FIFO significa primero en entrar, primero en salir. Las existencias más antiguas deben almacenarse y utilizarse antes que las más nuevas, para que los ingredientes se estropeen con menos frecuencia y la calidad se mantenga constante. El sistema FIFO se aplica a los productos que entran sin cita previa, a los almacenados en seco y a los preparados en línea.
¿Cómo se aplica el sistema FIFO en una cocina?
Forme al personal para que coloque las nuevas entregas detrás de los productos más antiguos, etiquete y feche los artículos preparados, utilice un estante de "usar primero" cuando sea útil y realice breves comprobaciones diarias de la línea para que la rotación sea visible. Haga que la colocación correcta sea más fácil que la colocación incorrecta.
¿Por qué se desperdician alimentos si se preparan en exceso?
Si se prepara una cantidad excesiva para las coberturas esperadas, quedan productos sobrantes que pueden no aguantar hasta el día siguiente. Alinee la preparación con las ventas recientes por día y parte del día, y renueve los artículos volátiles en lotes más pequeños durante el servicio cuando sea posible.

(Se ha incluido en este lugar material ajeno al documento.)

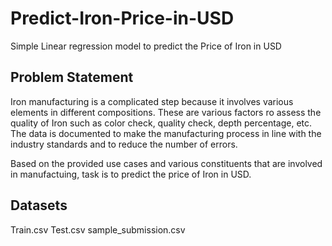 # Predict-Iron-Price-in-USD
Simple Linear regression model to predict the Price of Iron in USD

## Problem Statement

Iron manufacturing is a complicated step because it involves various elements in different compositions. These are various factors ro assess the quality of Iron such as color check, quality check, depth percentage, etc. The data is documented to make the manufacturing process in line with the industry standards and to reduce the number of errors. 

Based on the provided use cases and various constituents that are involved in manufactuing, task is to predict the price of Iron in USD.


## Datasets
Train.csv
Test.csv
sample_submission.csv


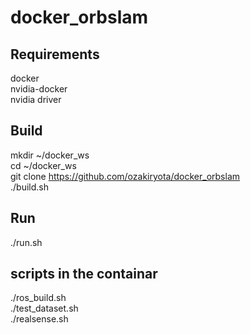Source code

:# docker_orbslam

## Requirements
docker  
nvidia-docker  
nvidia driver
## Build
mkdir ~/docker_ws  
cd ~/docker_ws  
git clone https://github.com/ozakiryota/docker_orbslam  
./build.sh
## Run
./run.sh
## scripts in the containar
./ros_build.sh  
./test_dataset.sh  
./realsense.sh
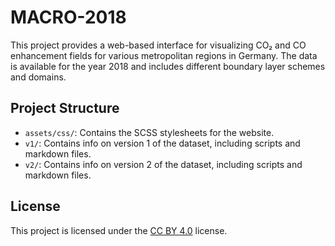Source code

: # MACRO-2018

This project provides a web-based interface for visualizing CO₂ and CO enhancement fields for various metropolitan regions in Germany. The data is available for the year 2018 and includes different boundary layer schemes and domains.

## Project Structure

- `assets/css/`: Contains the SCSS stylesheets for the website.
- `v1/`: Contains info on version 1 of the dataset, including scripts and markdown files.
- `v2/`: Contains info on version 2 of the dataset, including scripts and markdown files.

## License

This project is licensed under the [CC BY 4.0](http://creativecommons.org/licenses/by/4.0) license.
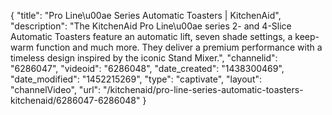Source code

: {
    "title": "Pro Line\u00ae Series Automatic Toasters | KitchenAid",
    "description": "The KitchenAid Pro Line\u00ae series 2- and 4-Slice Automatic Toasters feature an automatic lift, seven shade settings, a keep-warm function and much more. They deliver a premium performance with a timeless design inspired by the iconic Stand Mixer.",
    "channelid": "6286047",
    "videoid": "6286048",
    "date_created": "1438300469",
    "date_modified": "1452215269",
    "type": "captivate",
    "layout": "channelVideo",
    "url": "\/kitchenaid\/pro-line-series-automatic-toasters-kitchenaid\/6286047-6286048"
}
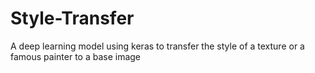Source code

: # Style-Transfer
A deep learning model using keras to transfer the style of a texture or a famous painter to a base image
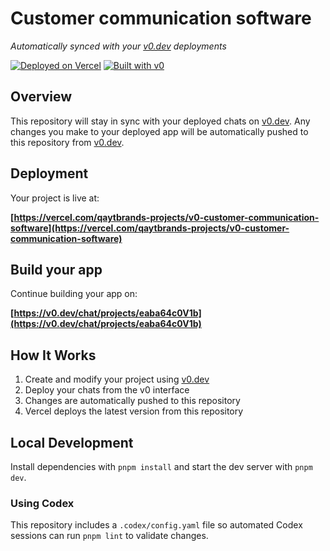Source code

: # Customer communication software

*Automatically synced with your [v0.dev](https://v0.dev) deployments*

[![Deployed on Vercel](https://img.shields.io/badge/Deployed%20on-Vercel-black?style=for-the-badge&logo=vercel)](https://vercel.com/qaytbrands-projects/v0-customer-communication-software)
[![Built with v0](https://img.shields.io/badge/Built%20with-v0.dev-black?style=for-the-badge)](https://v0.dev/chat/projects/eaba64c0V1b)

## Overview

This repository will stay in sync with your deployed chats on [v0.dev](https://v0.dev).
Any changes you make to your deployed app will be automatically pushed to this repository from [v0.dev](https://v0.dev).

## Deployment

Your project is live at:

**[https://vercel.com/qaytbrands-projects/v0-customer-communication-software](https://vercel.com/qaytbrands-projects/v0-customer-communication-software)**

## Build your app

Continue building your app on:

**[https://v0.dev/chat/projects/eaba64c0V1b](https://v0.dev/chat/projects/eaba64c0V1b)**

## How It Works

1. Create and modify your project using [v0.dev](https://v0.dev)
2. Deploy your chats from the v0 interface
3. Changes are automatically pushed to this repository
4. Vercel deploys the latest version from this repository

## Local Development

Install dependencies with `pnpm install` and start the dev server with `pnpm dev`.

### Using Codex

This repository includes a `.codex/config.yaml` file so automated Codex sessions can run `pnpm lint` to validate changes.

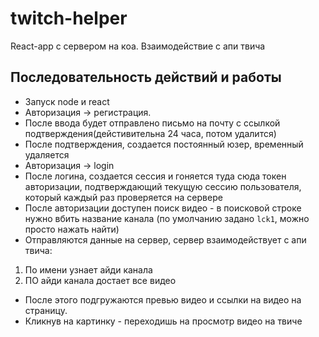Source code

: # twitch-helper
React-app с сервером на коа. Взаимодействие с апи твича

## **Последовательность действий и работы**
* Запуск node и react
* Авторизация -> регистрация.
* После ввода будет отправлено письмо на почту с ссылкой подтверждения(дейстивительна 24 часа, потом удалится)
* После подтверждения, создается постоянный юзер, временный удаляется
* Авторизация -> login
* После логина, создается сессия и гоняется туда сюда токен авторизации, подтверждающий текущую сессию пользователя, который каждый раз проверяется на сервере
* После авторизации доступен поиск видео - в поисковой строке нужно вбить название канала (по умолчанию задано `lck1`, можно просто нажать найти)
* Отправляются данные на сервер, сервер взаимодействует с апи твича:
 1) По имени узнает айди канала
 2) ПО айди канала достает все видео
* После этого подгружаются превью видео и ссылки на видео на страницу.
* Кликнув на картинку - переходишь на просмотр видео на твиче
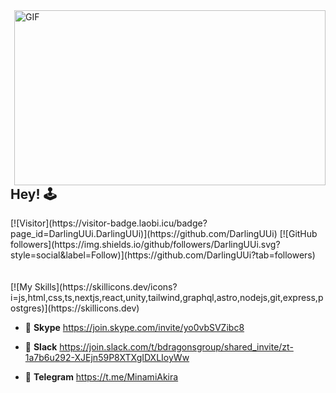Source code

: <img align="right" alt="GIF" src="https://c.tenor.com/rCaIUO0MP-EAAAAC/mario-pixel-art.gif" width="498" height="280" />
<h2> Hey! 🕹️  </h2>
[![Visitor](https://visitor-badge.laobi.icu/badge?page_id=DarlingUUi.DarlingUUi)](https://github.com/DarlingUUi) 
[![GitHub followers](https://img.shields.io/github/followers/DarlingUUi.svg?style=social&label=Follow)](https://github.com/DarlingUUi?tab=followers)
<br />
<br />
<br />
[![My Skills](https://skillicons.dev/icons?i=js,html,css,ts,nextjs,react,unity,tailwind,graphql,astro,nodejs,git,express,postgres)](https://skillicons.dev)


- 💖 **Skype** https://join.skype.com/invite/yo0vbSVZibc8

- 💖 **Slack** https://join.slack.com/t/bdragonsgroup/shared_invite/zt-1a7b6u292-XJEjn59P8XTXgIDXLIoyWw

- 💖 **Telegram** https://t.me/MinamiAkira
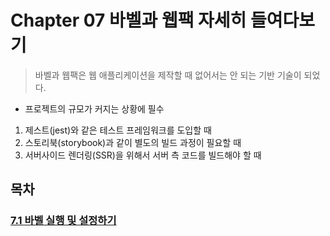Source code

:# Chapter 07 바벨과 웹팩 자세히 들여다보기
> 바벨과 웹팩은 웹 애플리케이션을 제작할 때 없어서는 안 되는 기반 기술이 되었다.

- 프로젝트의 규모가 커지는 상황에 필수
1) 제스트(jest)와 같은 테스트 프레임워크를 도입할 때
2) 스토리북(storybook)과 같이 별도의 빌드 과정이 필요할 때
3) 서버사이드 렌더링(SSR)을 위해서 서버 측 코드를 빌드해야 할 때

## 목차
### [7.1 바벨 실행 및 설정하기](https://github.com/kwhong95/React-Programming/tree/master/Chapter7/1.BabelRun%26Setup)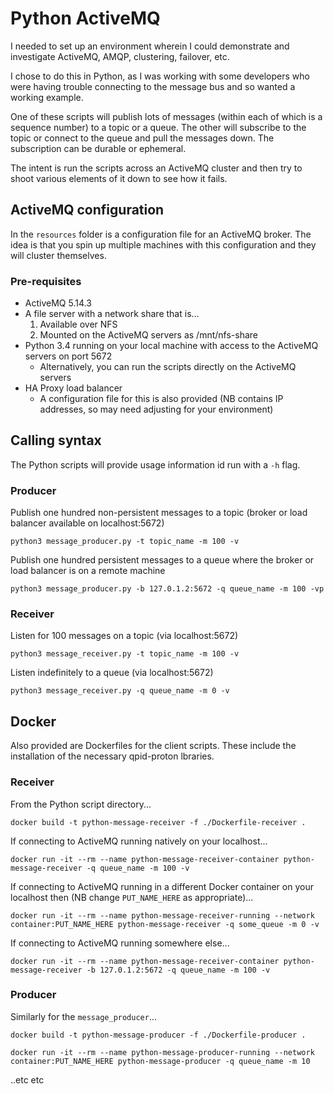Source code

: # Python ActiveMQ

I needed to set up an environment wherein I could demonstrate and investigate ActiveMQ, AMQP, clustering, failover, etc.

I chose to do this in Python, as I was working with some developers who were having trouble connecting to the message bus and so wanted a working example.

One of these scripts will  publish lots of messages (within each of which is a sequence number) to a topic or a queue.  The other will subscribe to the topic or connect to the queue and pull the messages down.  The subscription can be durable or ephemeral.

The intent is run the scripts across an ActiveMQ cluster and then try to shoot various elements of it down to see how it fails.

## ActiveMQ configuration

In the `resources` folder is a configuration file for an ActiveMQ broker.  The idea is that you spin up multiple machines with this configuration and they will cluster themselves.

### Pre-requisites

- ActiveMQ 5.14.3
- A file server with a network share that is...
  1. Available over NFS
  1. Mounted on the ActiveMQ servers as /mnt/nfs-share
- Python 3.4 running on your local machine with access to the ActiveMQ servers on port 5672
  - Alternatively, you can run the scripts directly on the ActiveMQ servers
- HA Proxy load balancer
  - A configuration file for this is also provided (NB contains IP addresses, so may need adjusting for your environment)

## Calling syntax

The Python scripts will provide usage information id run with a `-h` flag.

### Producer

Publish one hundred non-persistent messages to a topic (broker or load balancer available on localhost:5672)

    python3 message_producer.py -t topic_name -m 100 -v

Publish one hundred persistent messages to a queue where the broker or load balancer is on a remote machine

    python3 message_producer.py -b 127.0.1.2:5672 -q queue_name -m 100 -vp

### Receiver

Listen for 100 messages on a topic (via localhost:5672)

    python3 message_receiver.py -t topic_name -m 100 -v

Listen indefinitely to a queue (via localhost:5672)

    python3 message_receiver.py -q queue_name -m 0 -v

## Docker

Also provided are Dockerfiles for the client scripts.  These include the installation of the necessary qpid-proton lbraries.

### Receiver

From the Python script directory...

    docker build -t python-message-receiver -f ./Dockerfile-receiver .

If connecting to ActiveMQ running natively on your localhost...

    docker run -it --rm --name python-message-receiver-container python-message-receiver -q queue_name -m 100 -v

If connecting to ActiveMQ running in a different Docker container on your localhost then (NB change `PUT_NAME_HERE` as appropriate)...

    docker run -it --rm --name python-message-receiver-running --network container:PUT_NAME_HERE python-message-receiver -q some_queue -m 0 -v

If connecting to ActiveMQ running somewhere else...

    docker run -it --rm --name python-message-receiver-container python-message-receiver -b 127.0.1.2:5672 -q queue_name -m 100 -v

### Producer

Similarly for the `message_producer`...

    docker build -t python-message-producer -f ./Dockerfile-producer .

    docker run -it --rm --name python-message-producer-running --network container:PUT_NAME_HERE python-message-producer -q queue_name -m 10

..etc etc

¿Cómo pueden medir los restauradores el desperdicio de alimentos?
Utilice herramientas sencillas: revise los platos devueltos en busca de patrones, realice un seguimiento de los incidentes de deterioro, registre los principales desechos de preparación durante unas semanas y observe las tendencias del coste de los alimentos. No es necesario que los datos sean perfectos, basta con que sean coherentes para mejorar.

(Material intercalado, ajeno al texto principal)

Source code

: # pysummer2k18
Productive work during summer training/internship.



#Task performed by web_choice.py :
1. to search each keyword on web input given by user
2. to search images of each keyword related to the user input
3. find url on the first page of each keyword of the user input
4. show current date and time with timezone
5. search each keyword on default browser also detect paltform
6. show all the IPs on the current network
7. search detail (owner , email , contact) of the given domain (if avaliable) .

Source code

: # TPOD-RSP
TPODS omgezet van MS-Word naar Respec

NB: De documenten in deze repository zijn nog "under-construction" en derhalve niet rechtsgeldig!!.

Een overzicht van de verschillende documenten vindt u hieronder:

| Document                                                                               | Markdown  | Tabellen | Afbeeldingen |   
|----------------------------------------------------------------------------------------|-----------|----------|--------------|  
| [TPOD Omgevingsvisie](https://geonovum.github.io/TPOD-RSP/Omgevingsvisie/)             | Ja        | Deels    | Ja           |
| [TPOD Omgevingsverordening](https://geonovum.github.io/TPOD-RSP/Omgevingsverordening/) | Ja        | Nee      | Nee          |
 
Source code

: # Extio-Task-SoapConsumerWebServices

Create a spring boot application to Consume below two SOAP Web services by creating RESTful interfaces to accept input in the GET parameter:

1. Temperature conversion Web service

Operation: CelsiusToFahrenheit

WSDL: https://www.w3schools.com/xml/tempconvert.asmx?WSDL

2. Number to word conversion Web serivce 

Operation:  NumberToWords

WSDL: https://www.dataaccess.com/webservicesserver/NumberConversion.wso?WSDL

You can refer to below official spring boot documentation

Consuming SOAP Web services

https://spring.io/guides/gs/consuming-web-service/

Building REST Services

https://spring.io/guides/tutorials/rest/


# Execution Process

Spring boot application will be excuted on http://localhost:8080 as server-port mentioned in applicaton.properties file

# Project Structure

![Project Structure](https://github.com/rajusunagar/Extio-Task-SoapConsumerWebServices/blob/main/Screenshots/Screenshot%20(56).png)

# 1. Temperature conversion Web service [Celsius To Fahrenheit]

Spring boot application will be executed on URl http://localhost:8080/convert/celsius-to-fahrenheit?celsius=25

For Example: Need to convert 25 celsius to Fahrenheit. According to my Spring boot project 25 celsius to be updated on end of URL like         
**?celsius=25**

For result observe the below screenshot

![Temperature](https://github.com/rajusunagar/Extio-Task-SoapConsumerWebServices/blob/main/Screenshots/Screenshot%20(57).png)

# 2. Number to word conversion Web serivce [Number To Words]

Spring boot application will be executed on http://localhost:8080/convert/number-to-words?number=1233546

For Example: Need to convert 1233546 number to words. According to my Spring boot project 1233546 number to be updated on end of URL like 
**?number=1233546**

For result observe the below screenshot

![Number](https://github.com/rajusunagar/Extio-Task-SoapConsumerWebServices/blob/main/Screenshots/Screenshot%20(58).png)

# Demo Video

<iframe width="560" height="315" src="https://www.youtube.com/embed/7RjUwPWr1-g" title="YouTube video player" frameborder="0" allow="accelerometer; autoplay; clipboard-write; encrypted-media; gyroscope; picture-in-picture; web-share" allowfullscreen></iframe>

¿Cuál es un error común cuando se intenta reducir el desperdicio de comida en un restaurante?
Centrarse sólo en el tamaño de las porciones ignorando la rotación del almacenamiento, el diseño del menú, la planificación de la preparación o una cultura punitiva que oculta los errores. La reducción del despilfarro funciona mejor cuando las normas son claras, los hábitos se refuerzan a diario y el equipo lo trata como un problema de proceso, no solo de culpa individual.